Copy each line of the records that includes "myyntitilausrivillä".
(Beginning of Entries provided)
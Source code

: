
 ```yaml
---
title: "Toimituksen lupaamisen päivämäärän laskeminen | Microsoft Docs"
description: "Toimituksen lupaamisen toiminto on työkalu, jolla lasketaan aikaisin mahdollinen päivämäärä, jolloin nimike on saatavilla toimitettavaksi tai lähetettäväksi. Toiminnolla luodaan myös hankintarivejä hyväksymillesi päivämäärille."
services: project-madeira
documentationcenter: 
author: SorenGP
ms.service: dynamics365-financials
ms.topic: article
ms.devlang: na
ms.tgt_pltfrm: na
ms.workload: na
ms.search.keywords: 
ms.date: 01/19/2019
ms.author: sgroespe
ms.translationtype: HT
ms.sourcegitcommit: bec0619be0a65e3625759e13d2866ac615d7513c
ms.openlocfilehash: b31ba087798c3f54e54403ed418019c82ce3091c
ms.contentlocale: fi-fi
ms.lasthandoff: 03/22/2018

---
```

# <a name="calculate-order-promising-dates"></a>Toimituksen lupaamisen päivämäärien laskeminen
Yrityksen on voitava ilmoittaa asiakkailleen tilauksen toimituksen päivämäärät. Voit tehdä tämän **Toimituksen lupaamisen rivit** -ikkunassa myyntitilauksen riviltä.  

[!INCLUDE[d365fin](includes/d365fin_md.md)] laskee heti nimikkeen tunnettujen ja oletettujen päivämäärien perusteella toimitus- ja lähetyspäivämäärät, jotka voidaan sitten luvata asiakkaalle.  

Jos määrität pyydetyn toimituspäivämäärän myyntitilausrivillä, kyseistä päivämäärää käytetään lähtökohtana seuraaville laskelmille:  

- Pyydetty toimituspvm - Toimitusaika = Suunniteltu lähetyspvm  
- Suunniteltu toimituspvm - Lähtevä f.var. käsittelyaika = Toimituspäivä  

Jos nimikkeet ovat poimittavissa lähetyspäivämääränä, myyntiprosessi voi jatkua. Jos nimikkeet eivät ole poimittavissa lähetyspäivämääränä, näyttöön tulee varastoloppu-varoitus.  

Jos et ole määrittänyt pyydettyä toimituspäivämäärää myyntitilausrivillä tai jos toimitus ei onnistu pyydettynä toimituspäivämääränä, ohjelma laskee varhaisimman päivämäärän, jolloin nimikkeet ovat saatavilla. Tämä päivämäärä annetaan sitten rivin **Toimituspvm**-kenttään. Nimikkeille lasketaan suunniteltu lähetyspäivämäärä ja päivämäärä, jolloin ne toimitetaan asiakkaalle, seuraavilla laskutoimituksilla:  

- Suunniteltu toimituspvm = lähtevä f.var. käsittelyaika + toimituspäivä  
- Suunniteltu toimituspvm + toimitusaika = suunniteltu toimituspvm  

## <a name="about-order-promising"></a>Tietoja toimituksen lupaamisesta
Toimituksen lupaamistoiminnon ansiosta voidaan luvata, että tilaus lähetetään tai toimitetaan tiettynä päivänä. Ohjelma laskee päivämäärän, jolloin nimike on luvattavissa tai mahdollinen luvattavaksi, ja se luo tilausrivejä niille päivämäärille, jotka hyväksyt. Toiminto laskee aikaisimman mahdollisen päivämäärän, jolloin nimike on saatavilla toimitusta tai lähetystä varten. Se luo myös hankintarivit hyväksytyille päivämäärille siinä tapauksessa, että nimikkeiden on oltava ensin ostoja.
(End of Entries provided)
### Exercise output
Jos määrität pyydetyn toimituspäivämäärän myyntitilausrivillä, kyseistä päivämäärää käytetään lähtökohtana seuraaville laskelmille:  
Jos et ole määrittänyt pyydettyä toimituspäivämäärää myyntitilausrivillä tai jos toimitus ei onnistu pyydettynä toimituspäivämääränä, ohjelma laskee varhaisimman päivämäärän, jolloin nimikkeet ovat saatavilla. Tämä päivämäärä annetaan sitten rivin **Toimituspvm**-kenttään. Nimikkeille lasketaan suunniteltu lähetyspäivämäärä ja päivämäärä, jolloin ne toimitetaan asiakkaalle, seuraavilla laskutoimituksilla:  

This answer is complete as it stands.